* EXERCISE REQUIREMENTS:
When a line in the records contains the string "span", copy that line.

* MATERIAL SHOWN:
---------------
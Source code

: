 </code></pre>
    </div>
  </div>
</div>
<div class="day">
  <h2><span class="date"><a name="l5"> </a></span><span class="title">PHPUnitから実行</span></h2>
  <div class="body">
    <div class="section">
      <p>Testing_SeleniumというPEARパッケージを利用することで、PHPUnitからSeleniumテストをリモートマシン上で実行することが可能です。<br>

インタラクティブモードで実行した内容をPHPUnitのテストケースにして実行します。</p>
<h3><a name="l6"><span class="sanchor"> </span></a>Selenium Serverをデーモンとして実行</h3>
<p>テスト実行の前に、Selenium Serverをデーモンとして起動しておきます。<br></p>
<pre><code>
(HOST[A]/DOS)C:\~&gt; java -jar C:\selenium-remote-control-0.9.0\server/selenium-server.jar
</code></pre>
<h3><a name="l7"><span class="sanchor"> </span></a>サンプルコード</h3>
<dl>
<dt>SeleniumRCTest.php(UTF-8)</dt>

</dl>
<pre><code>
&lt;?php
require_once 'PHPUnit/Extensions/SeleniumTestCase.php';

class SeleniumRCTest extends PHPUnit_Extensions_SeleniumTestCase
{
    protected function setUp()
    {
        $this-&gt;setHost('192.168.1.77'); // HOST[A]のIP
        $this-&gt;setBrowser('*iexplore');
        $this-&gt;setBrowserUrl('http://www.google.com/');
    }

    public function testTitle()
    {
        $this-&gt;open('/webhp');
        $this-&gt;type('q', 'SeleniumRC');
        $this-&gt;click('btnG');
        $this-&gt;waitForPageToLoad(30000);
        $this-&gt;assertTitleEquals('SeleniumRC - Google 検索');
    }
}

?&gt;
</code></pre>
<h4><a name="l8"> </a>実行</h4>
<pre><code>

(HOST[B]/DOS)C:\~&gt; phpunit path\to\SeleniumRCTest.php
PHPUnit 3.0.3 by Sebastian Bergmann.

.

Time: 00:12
---------------
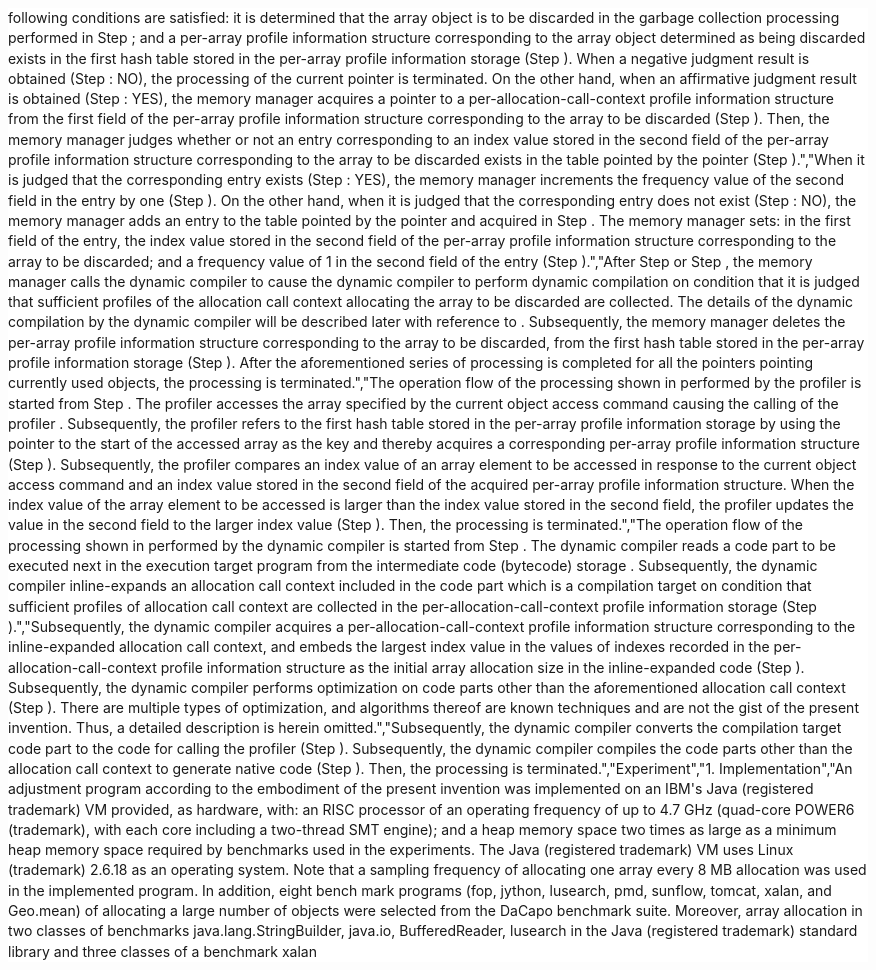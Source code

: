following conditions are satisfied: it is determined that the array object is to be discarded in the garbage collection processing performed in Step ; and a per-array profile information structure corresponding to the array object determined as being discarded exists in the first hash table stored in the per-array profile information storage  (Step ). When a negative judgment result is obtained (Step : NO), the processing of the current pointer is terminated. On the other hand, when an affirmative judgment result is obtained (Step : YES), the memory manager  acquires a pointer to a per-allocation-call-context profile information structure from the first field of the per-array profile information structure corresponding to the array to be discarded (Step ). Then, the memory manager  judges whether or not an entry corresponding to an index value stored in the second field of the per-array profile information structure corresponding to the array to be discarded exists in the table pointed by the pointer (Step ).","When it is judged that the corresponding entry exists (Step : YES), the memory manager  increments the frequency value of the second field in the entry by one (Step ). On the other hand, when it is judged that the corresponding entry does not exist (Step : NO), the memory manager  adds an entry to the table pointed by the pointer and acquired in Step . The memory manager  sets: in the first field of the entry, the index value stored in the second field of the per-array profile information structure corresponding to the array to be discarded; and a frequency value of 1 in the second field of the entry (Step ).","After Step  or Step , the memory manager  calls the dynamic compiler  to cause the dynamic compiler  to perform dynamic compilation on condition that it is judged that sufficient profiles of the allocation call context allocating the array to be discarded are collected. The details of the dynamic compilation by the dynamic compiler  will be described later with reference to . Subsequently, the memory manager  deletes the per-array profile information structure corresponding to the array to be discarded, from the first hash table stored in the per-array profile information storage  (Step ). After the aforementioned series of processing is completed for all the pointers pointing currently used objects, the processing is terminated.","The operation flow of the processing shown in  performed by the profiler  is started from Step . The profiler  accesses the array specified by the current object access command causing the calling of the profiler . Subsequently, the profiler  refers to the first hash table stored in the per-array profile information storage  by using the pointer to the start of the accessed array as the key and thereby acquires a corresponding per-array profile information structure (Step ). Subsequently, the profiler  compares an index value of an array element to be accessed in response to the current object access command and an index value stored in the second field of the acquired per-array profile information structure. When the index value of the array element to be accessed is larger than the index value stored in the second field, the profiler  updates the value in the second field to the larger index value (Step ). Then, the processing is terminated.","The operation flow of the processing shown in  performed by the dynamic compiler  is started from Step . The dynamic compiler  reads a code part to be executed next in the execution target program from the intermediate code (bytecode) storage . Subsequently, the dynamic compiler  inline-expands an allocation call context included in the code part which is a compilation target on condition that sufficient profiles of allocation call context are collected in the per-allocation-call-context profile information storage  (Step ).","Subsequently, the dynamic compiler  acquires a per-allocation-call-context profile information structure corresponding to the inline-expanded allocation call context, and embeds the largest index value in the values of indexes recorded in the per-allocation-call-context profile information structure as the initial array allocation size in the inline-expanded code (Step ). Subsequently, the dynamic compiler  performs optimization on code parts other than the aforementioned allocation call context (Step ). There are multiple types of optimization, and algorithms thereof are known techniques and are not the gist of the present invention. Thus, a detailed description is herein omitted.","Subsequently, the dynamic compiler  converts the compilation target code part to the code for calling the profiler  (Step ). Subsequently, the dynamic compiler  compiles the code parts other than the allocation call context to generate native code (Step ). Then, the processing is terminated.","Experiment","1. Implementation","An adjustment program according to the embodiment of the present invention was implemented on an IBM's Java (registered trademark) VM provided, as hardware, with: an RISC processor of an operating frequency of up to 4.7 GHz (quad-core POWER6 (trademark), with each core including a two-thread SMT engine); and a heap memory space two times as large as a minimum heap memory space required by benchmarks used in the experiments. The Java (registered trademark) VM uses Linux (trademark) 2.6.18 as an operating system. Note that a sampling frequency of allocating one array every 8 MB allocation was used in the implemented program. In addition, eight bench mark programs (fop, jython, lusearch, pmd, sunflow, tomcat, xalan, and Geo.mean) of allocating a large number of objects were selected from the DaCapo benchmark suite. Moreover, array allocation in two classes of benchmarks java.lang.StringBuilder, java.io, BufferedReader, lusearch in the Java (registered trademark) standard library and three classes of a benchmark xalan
---------------
* RESULT:
  <h2><span class="date"><a name="l5"> </a></span><span class="title">PHPUnitから実行</span></h2>
<h3><a name="l6"><span class="sanchor"> </span></a>Selenium Serverをデーモンとして実行</h3>
<h3><a name="l7"><span class="sanchor"> </span></a>サンプルコード</h3>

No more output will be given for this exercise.